◆ Information supplied ◆
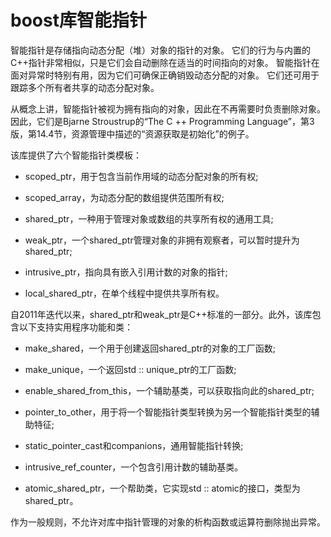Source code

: # boost库智能指针

智能指针是存储指向动态分配（堆）对象的指针的对象。 它们的行为与内置的C++指针非常相似，只是它们会自动删除在适当的时间指向的对象。 智能指针在面对异常时特别有用，因为它们可确保正确销毁动态分配的对象。 它们还可用于跟踪多个所有者共享的动态分配对象。

从概念上讲，智能指针被视为拥有指向的对象，因此在不再需要时负责删除对象。 因此，它们是Bjarne Stroustrup的“The C ++ Programming Language”，第3版，第14.4节，资源管理中描述的“资源获取是初始化”的例子。

该库提供了六个智能指针类模板：

* scoped_ptr，用于包含当前作用域的动态分配对象的所有权;

* scoped_array，为动态分配的数组提供范围所有权;

* shared_ptr，一种用于管理对象或数组的共享所有权的通用工具;

* weak_ptr，一个shared_ptr管理对象的非拥有观察者，可以暂时提升为shared_ptr;

* intrusive_ptr，指向具有嵌入引用计数的对象的指针;

* local_shared_ptr，在单个线程中提供共享所有权。

自2011年迭代以来，shared_ptr和weak_ptr是C++标准的一部分。此外，该库包含以下支持实用程序功能和类：

* make_shared，一个用于创建返回shared_ptr的对象的工厂函数;

* make_unique，一个返回std :: unique_ptr的工厂函数;

* enable_shared_from_this，一个辅助基类，可以获取指向此的shared_ptr;

* pointer_to_other，用于将一个智能指针类型转换为另一个智能指针类型的辅助特征;

* static_pointer_cast和companions，通用智能指针转换;

* intrusive_ref_counter，一个包含引用计数的辅助基类。

* atomic_shared_ptr，一个帮助类，它实现std :: atomic的接口，类型为shared_ptr。

作为一般规则，不允许对库中指针管理的对象的析构函数或运算符删除抛出异常。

◆ Directions ◆
When copying the entries above, keep each word as it is and exclude any image.

◆ Task answer ◆
Source code

: # boost库智能指针

智能指针是存储指向动态分配（堆）对象的指针的对象。 它们的行为与内置的C++指针非常相似，只是它们会自动删除在适当的时间指向的对象。 智能指针在面对异常时特别有用，因为它们可确保正确销毁动态分配的对象。 它们还可用于跟踪多个所有者共享的动态分配对象。

从概念上讲，智能指针被视为拥有指向的对象，因此在不再需要时负责删除对象。 因此，它们是Bjarne Stroustrup的“The C ++ Programming Language”，第3版，第14.4节，资源管理中描述的“资源获取是初始化”的例子。

该库提供了六个智能指针类模板：

* scoped_ptr，用于包含当前作用域的动态分配对象的所有权;

* scoped_array，为动态分配的数组提供范围所有权;

* shared_ptr，一种用于管理对象或数组的共享所有权的通用工具;

* weak_ptr，一个shared_ptr管理对象的非拥有观察者，可以暂时提升为shared_ptr;

* intrusive_ptr，指向具有嵌入引用计数的对象的指针;

* local_shared_ptr，在单个线程中提供共享所有权。

自2011年迭代以来，shared_ptr和weak_ptr是C++标准的一部分。此外，该库包含以下支持实用程序功能和类：

* make_shared，一个用于创建返回shared_ptr的对象的工厂函数;

* make_unique，一个返回std :: unique_ptr的工厂函数;

* enable_shared_from_this，一个辅助基类，可以获取指向此的shared_ptr;

* pointer_to_other，用于将一个智能指针类型转换为另一个智能指针类型的辅助特征;

* static_pointer_cast和companions，通用智能指针转换;

* intrusive_ref_counter，一个包含引用计数的辅助基类。

* atomic_shared_ptr，一个帮助类，它实现std :: atomic的接口，类型为shared_ptr。

作为一般规则，不允许对库中指针管理的对象的析构函数或运算符删除抛出异常。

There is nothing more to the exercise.